Looking forward to this, Chris Morris’ first feature film, released this coming Friday. And with the new scheme of delivering little man to the grandparents on Tuesday evenings once or twice a month, we might actually get to go and see it at the cinema.

Morris is obviously best known for his work which pushes the boundaries of taste and acceptability (at least according to the Daily Mail), and he’s likely to spark more controversy in the vein of ‘Ban This Sick Filth!’ with this, a comedy about a group of British jihadis who hatch a hare-brained plan to blow up the London Marathon.

I’ve been a big fan of Chris Morris’ stuff throughout his career. Aside from all the tabloid and ‘celebrity’ baiting material, I once heard Dom Joly describe him as a brilliant absurdist, and I couldn’t agree more. The material I’ve found the funniest has been in this vein – the exchanges between the characters in The Day Today, the bizarre and challenging nature of much of Blue Jam (with the Doctor sketches being a particular favourite).

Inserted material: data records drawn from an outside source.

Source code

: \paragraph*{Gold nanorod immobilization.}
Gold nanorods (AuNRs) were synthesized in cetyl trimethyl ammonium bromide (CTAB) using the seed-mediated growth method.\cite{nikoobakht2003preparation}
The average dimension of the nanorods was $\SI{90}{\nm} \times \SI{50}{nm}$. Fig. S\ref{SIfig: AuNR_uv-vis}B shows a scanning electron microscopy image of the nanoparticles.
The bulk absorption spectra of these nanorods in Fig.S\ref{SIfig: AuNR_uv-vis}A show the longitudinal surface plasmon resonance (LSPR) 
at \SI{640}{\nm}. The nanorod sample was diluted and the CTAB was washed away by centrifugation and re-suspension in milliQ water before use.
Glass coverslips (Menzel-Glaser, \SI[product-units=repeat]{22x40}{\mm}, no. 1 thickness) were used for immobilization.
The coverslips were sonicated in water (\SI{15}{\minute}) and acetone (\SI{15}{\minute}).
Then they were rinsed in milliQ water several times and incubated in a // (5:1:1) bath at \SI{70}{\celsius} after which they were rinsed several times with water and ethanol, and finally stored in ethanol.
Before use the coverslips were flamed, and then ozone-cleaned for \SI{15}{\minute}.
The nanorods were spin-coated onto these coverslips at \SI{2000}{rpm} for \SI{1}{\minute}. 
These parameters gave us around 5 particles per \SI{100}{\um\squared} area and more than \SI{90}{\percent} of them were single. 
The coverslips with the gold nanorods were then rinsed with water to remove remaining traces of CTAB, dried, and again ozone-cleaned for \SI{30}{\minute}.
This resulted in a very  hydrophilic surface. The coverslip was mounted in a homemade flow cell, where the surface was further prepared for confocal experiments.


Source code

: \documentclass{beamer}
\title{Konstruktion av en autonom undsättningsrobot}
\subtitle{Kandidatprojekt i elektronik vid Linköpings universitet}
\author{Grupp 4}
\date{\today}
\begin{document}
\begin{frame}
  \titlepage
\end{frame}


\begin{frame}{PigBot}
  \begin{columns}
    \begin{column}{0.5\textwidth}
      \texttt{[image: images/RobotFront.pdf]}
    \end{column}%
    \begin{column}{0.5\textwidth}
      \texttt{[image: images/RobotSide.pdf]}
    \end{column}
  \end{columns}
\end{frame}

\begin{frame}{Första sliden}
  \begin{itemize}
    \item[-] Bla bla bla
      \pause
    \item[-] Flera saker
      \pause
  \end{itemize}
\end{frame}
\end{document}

The only thing I didn’t really care for was Nathan Barley, though it had its moments. It’s strange though because being a big fan of both Morris and Charlie Brooker it’s a great recipe, but somehow it just didn’t work in practice. Its humour was too crude, too sexual, too innuendo based for me and I never found a hook in any of the characters to identify with – they were all eminently dislikeable. I watched it all but didn’t buy the DVD, put it that way. Apparently the original pilot on the disc is much funnier – so why didn’t they air it?

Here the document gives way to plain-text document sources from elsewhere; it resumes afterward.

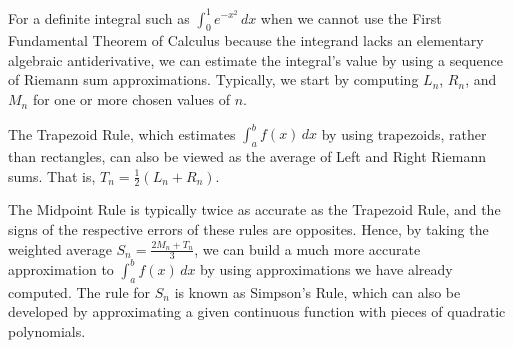 \begin{summary}
  \item For a definite integral such as $\int_0^1 e^{-x^2} \, dx$ when we cannot use the First Fundamental Theorem of Calculus because the integrand lacks an elementary algebraic antiderivative, we can estimate the integral's value by using a sequence of Riemann sum approximations.  Typically, we start by computing $L_n$, $R_n$, and $M_n$ for one or more chosen values of $n$.
  \item The Trapezoid Rule, which estimates $\int_a^b f(x) \, dx$ by using trapezoids, rather than rectangles, can also be viewed as the average of Left and Right Riemann sums.  That is, $T_n = \frac{1}{2}(L_n + R_n)$.  
  \item The Midpoint Rule is typically twice as accurate as the Trapezoid Rule, and the signs of the respective errors of these rules are opposites.  Hence, by taking the weighted average $S_n = \frac{2M_n + T_n}{3}$, we can build a much more accurate approximation to $\int_a^b f(x) \, dx$ by using approximations we have already computed.  The rule for $S_n$ is known as Simpson's Rule, which can also be developed by approximating a given continuous function with pieces of quadratic polynomials.
\end{summary}

\clearpage

 

\cleardoublepage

But Four Lions has been reviewed very favourably in previews, if that’s anything to go by. A review might prompt me to see something I otherwise wouldn’t, but will never push me in the opposite direction and dissuade me from something I had been looking forward to. Fingers crossed with this, and in an odd parallel with Showtime’s Dexter (of which I have just bought the third series), by the accounts I’ve read it manages to get you to empathise with people committing despicable acts, questioning your own morality in the process. No mean feat.